Christian Martucci (born June 5, 1977) is an Italian American guitarist, vocalist and songwriter. He is a dual citizen of Italy and the United States. As of 2013, he is the lead guitar player for the American hard rock band Stone Sour and from January 1, 2019 Black Star Riders. He was born in Philadelphia, Pennsylvania and is a founding member of Thousand Watt Stare, Black President, the Strychnine Babies and the Chelsea Smiles. 
He was Dee Dee Ramone's guitarist from late 1999 to 2002 and appeared as "Chris the Creep" in Ramones's last book, Legend of a Rock Star, A Memoir: The Last Testament of Dee Dee Ramone. In recent years, he has become more known for performances with (Slipknot and Stone Sour) frontman Corey Taylor and as a touring guitarist for Stone Sour. In 2014, he became the permanent replacement for Stone Sour's guitarist Jim Root. On 17 September 2018, it was announced he would replace Damon Johnson as lead guitarist in Black Star Riders from January 1, 2019.

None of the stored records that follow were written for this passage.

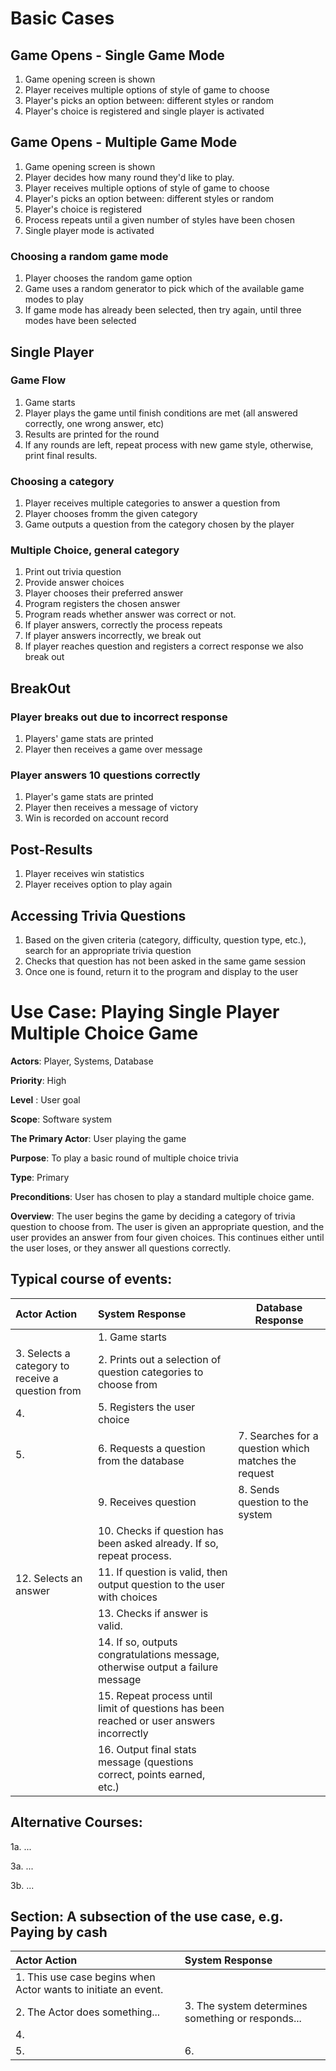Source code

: # Basic Cases

## Game Opens - Single Game Mode
1. Game opening screen is shown
2. Player receives multiple options of style of game to choose
3. Player's picks an option between: different styles or random
4. Player's choice is registered and single player is activated

## Game Opens - Multiple Game Mode
1. Game opening screen is shown
2. Player decides how many round they'd like to play.
3. Player receives multiple options of style of game to choose
4. Player's picks an option between: different styles or random
5. Player's choice is registered
6. Process repeats until a given number of styles have been chosen
7. Single player mode is activated

### Choosing a random game mode
1. Player chooses the random game option
2. Game uses a random generator to pick which of the available game modes to play
3. If game mode has already been selected, then try again, until three modes have
been selected


## Single Player

### Game Flow
1. Game starts
2. Player plays the game until finish conditions are met (all answered correctly, one wrong answer, etc)
3. Results are printed for the round
4. If any rounds are left, repeat process with new game style, otherwise, print final results.


### Choosing a category
1. Player receives multiple categories to answer a question from
2. Player chooses fromm the given category
3. Game outputs a question from the category chosen by the player

### Multiple Choice, general category
1. Print out trivia question
2. Provide answer choices
3. Player chooses their preferred answer
4. Program registers the chosen answer 
5. Program reads whether answer was correct or not.
6. If player answers, correctly the process repeats
7. If player answers incorrectly, we break out
8. If player reaches question and registers a correct response we also break out
## BreakOut
### Player breaks out due to incorrect response
1. Players' game stats are printed
2. Player then receives a game over message

### Player answers 10 questions correctly
1. Player's game stats are printed 
2. Player then receives a message of victory
3. Win is recorded on account record

## Post-Results
1. Player receives win statistics
2. Player receives option to play again

## Accessing Trivia Questions
1. Based on the given criteria (category, difficulty, question type, etc.),
search for an appropriate trivia question
2. Checks that question has not been asked in the same game session
3. Once one is found, return it to the program and display to the user


Use Case: Playing Single Player Multiple Choice Game
=================================
**Actors**: Player, Systems, Database

**Priority**: High

**Level** : User goal

**Scope**: Software system

**The Primary Actor**: User playing the game

**Purpose**: To play a basic round of multiple choice trivia

**Type**: Primary

**Preconditions**: User has chosen to play a standard multiple choice game.

**Overview**: The user begins the game by deciding a category of trivia question to choose from.
The user is given an appropriate question, and the user provides an answer from four given choices.
This continues either until the user loses, or they answer all questions correctly.

Typical course of events:
----------------------

| Actor Action                                     | System Response                                                                          | Database Response                                    |
|:-------------------------------------------------|:-----------------------------------------------------------------------------------------|------------------------------------------------------|
|                                                  | 1. Game starts                                                                           |                                                      |
| 3. Selects a category to receive a question from | 2. Prints out a selection of question categories to choose from                          |                                                      |
| 4.                                               | 5. Registers the user choice                                                             |                                                      |
| 5.                                               | 6. Requests a question from the database                                                 | 7. Searches for a question which matches the request |
|                                                  | 9. Receives question                                                                     | 8. Sends question to the system                      |
|                                                  | 10. Checks if question has been asked already. If so, repeat process.                    |                                                      |
| 12. Selects an answer                            | 11. If question is valid, then output question to the user with choices                  |                                                      |
|                                                  | 13. Checks if answer is valid.                                                           |                                                      |
|                                                  | 14. If so, outputs congratulations message, otherwise output a failure message           |                                                      |
|                                                  | 15. Repeat process until limit of questions has been reached or user answers incorrectly |                                                      |
|                                                  | 16. Output final stats message (questions correct, points earned, etc.)                  |                                                      |                                                 |                                                                                          |                                                      |


Alternative Courses:
-----------
1a. ...

3a. ...

3b. ...

Section: A subsection of the use case, e.g. Paying by cash
-----------

| Actor Action                                                   | System Response                                   |
|:---------------------------------------------------------------|:--------------------------------------------------|
| 1. This use case begins when Actor wants to initiate an event. |                                                   |
| 2. The Actor does something...                                 | 3. The system determines something or responds... |
| 4.                                                             ||
| 5.                                                             | 6.                                                |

In 2020 it was announced that Martucci would be joining Corey Taylors solo band. The band recorded 25 songs in 2 1/2 weeks live in the studio with producer Jay Ruston. The album CMFT was released on October 2, 2020, by Roadrunner Records.

In February 2021 Martucci formed the side project Dirty O'Keeffe with Billy Gould (Faith No More), Dave Raun (Lagwagon), and Steven Shepard (Trash N’ Privilege). They released the single 'Brick or Bullet' in 2021, followed by a four song EP 'Heavy Water' in 2022.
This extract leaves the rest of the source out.